**Your goal:**
Repeat the listing that follows character for character, omitting images.

**Records:**

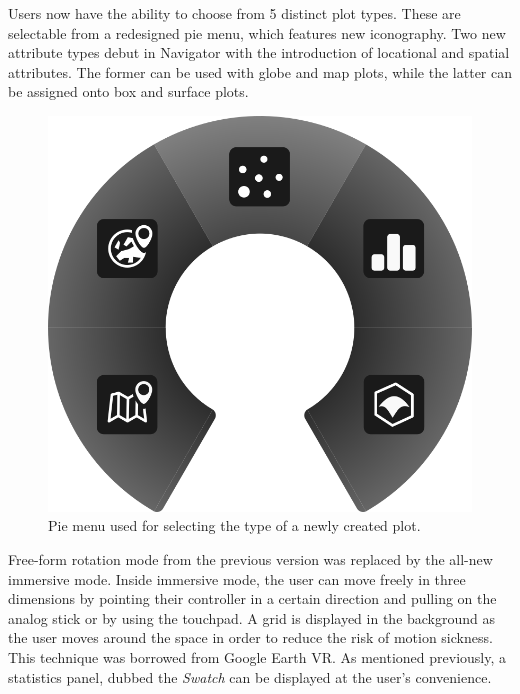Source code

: \documentclass[thesis=M,english,hidelinks]{FITthesisXE}[2012/06/26]
\begin{document}
Users now have the ability to choose from 5 distinct plot types. These are selectable from a redesigned pie menu, which features new iconography. Two new attribute types debut in Navigator with the introduction of locational and spatial attributes. The former can be used with globe and map plots, while the latter can be assigned onto box and surface plots.

\begin{figure}[ht]
\centering
\includegraphics[scale=0.4]{navigator_plotselector}
\caption{Pie menu used for selecting the type of a newly created plot.}
\label{fig:navigator_plotselector}
\end{figure}

Free-form rotation mode from the previous version was replaced by the all-new immersive mode. Inside immersive mode, the user can move freely in three dimensions by pointing their controller in a certain direction and pulling on the analog stick or by using the touchpad. A grid is displayed in the background as the user moves around the space in order to reduce the risk of motion sickness. This technique was borrowed from Google Earth VR.\autocite{earthux} As mentioned previously, a statistics panel, dubbed the \emph{Swatch} can be displayed at the user's convenience.
\end{document}

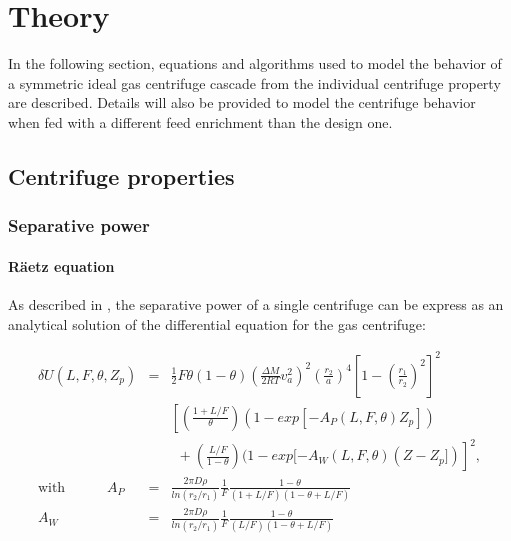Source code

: \section{Theory}

In the following section, equations and algorithms used to model the behavior of
a symmetric ideal gas centrifuge cascade from the individual centrifuge property
are described. Details will also be provided to model the centrifuge behavior
when fed with a different feed enrichment than the design one.

\subsection{Centrifuge properties}

\subsubsection{Separative power}

\paragraph{R\"aetz equation}

As described in \cite{glaser.2008}, the separative power of a single centrifuge
can be express as an analytical solution \cite{raetz.phd} of the
differential equation for the gas centrifuge:

\begin{eqnarray}
    \label{eq:raetz}
    \delta U(L,F,\theta,Z_{p}) &= &\frac{1}{2}
            F\theta(1 - \theta)
            \left(\frac{\Delta M}{2 RT}v_{a}^{2}\right)^{2}
            \left(\frac{r_{2}}{a}\right)^{4}
            \left[1 - \left(\frac{r_{1}}{r_{2}}\right)^{2}\right]^{2}
            \label{eq_raetz}\\
        &&
            \left[
                \left(\frac{1+L/F}{\theta}\right)
                (1- exp[ - A_{P}(L,F,\theta)Z_{p}])  \nonumber  \right. \\
        &&~~ + \left.\left(\frac{L/F}{1 - \theta}\right)
                (1 - exp[ -A_{W}(L,F,\theta)(Z - Z_{p}])\right]^{2}, \nonumber
                \\
    \textrm{with~ ~ ~ ~ ~}
        A_{P} &= &\frac{2\pi D\rho }{ ln(r_{2}/r_{1}) }
                 \frac{ 1 }{ F }
                 \frac{ 1-\theta }{(1+L/F)(1-\theta+L/F) }\\
        A_{W} &= &\frac{2\pi D\rho }{ ln(r_{2}/r_{1}) }
                 \frac{ 1 }{ F }
                 \frac{ 1-\theta }{ (L/F)(1-\theta+L/F) }
\end{eqnarray}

**Reply to the exercise:**
Source code

: \documentclass[thesis=M,english,hidelinks]{FITthesisXE}[2012/06/26]
\begin{document}
Users now have the ability to choose from 5 distinct plot types. These are selectable from a redesigned pie menu, which features new iconography. Two new attribute types debut in Navigator with the introduction of locational and spatial attributes. The former can be used with globe and map plots, while the latter can be assigned onto box and surface plots.

\begin{figure}[ht]
\centering
\includegraphics[scale=0.4]{navigator_plotselector}
\caption{Pie menu used for selecting the type of a newly created plot.}
\label{fig:navigator_plotselector}
\end{figure}

Free-form rotation mode from the previous version was replaced by the all-new immersive mode. Inside immersive mode, the user can move freely in three dimensions by pointing their controller in a certain direction and pulling on the analog stick or by using the touchpad. A grid is displayed in the background as the user moves around the space in order to reduce the risk of motion sickness. This technique was borrowed from Google Earth VR.\autocite{earthux} As mentioned previously, a statistics panel, dubbed the \emph{Swatch} can be displayed at the user's convenience.
\end{document}

Source code

: \section{Theory}

In the following section, equations and algorithms used to model the behavior of
a symmetric ideal gas centrifuge cascade from the individual centrifuge property
are described. Details will also be provided to model the centrifuge behavior
when fed with a different feed enrichment than the design one.

\subsection{Centrifuge properties}

\subsubsection{Separative power}

\paragraph{R\"aetz equation}

As described in \cite{glaser.2008}, the separative power of a single centrifuge
can be express as an analytical solution \cite{raetz.phd} of the
differential equation for the gas centrifuge:

\begin{eqnarray}
    \label{eq:raetz}
    \delta U(L,F,\theta,Z_{p}) &= &\frac{1}{2}
            F\theta(1 - \theta)
            \left(\frac{\Delta M}{2 RT}v_{a}^{2}\right)^{2}
            \left(\frac{r_{2}}{a}\right)^{4}
            \left[1 - \left(\frac{r_{1}}{r_{2}}\right)^{2}\right]^{2}
            \label{eq_raetz}\\
        &&
            \left[
                \left(\frac{1+L/F}{\theta}\right)
                (1- exp[ - A_{P}(L,F,\theta)Z_{p}])  \nonumber  \right. \\
        &&~~ + \left.\left(\frac{L/F}{1 - \theta}\right)
                (1 - exp[ -A_{W}(L,F,\theta)(Z - Z_{p}])\right]^{2}, \nonumber
                \\
    \textrm{with~ ~ ~ ~ ~}
        A_{P} &= &\frac{2\pi D\rho }{ ln(r_{2}/r_{1}) }
                 \frac{ 1 }{ F }
                 \frac{ 1-\theta }{(1+L/F)(1-\theta+L/F) }\\
        A_{W} &= &\frac{2\pi D\rho }{ ln(r_{2}/r_{1}) }
                 \frac{ 1 }{ F }
                 \frac{ 1-\theta }{ (L/F)(1-\theta+L/F) }
\end{eqnarray}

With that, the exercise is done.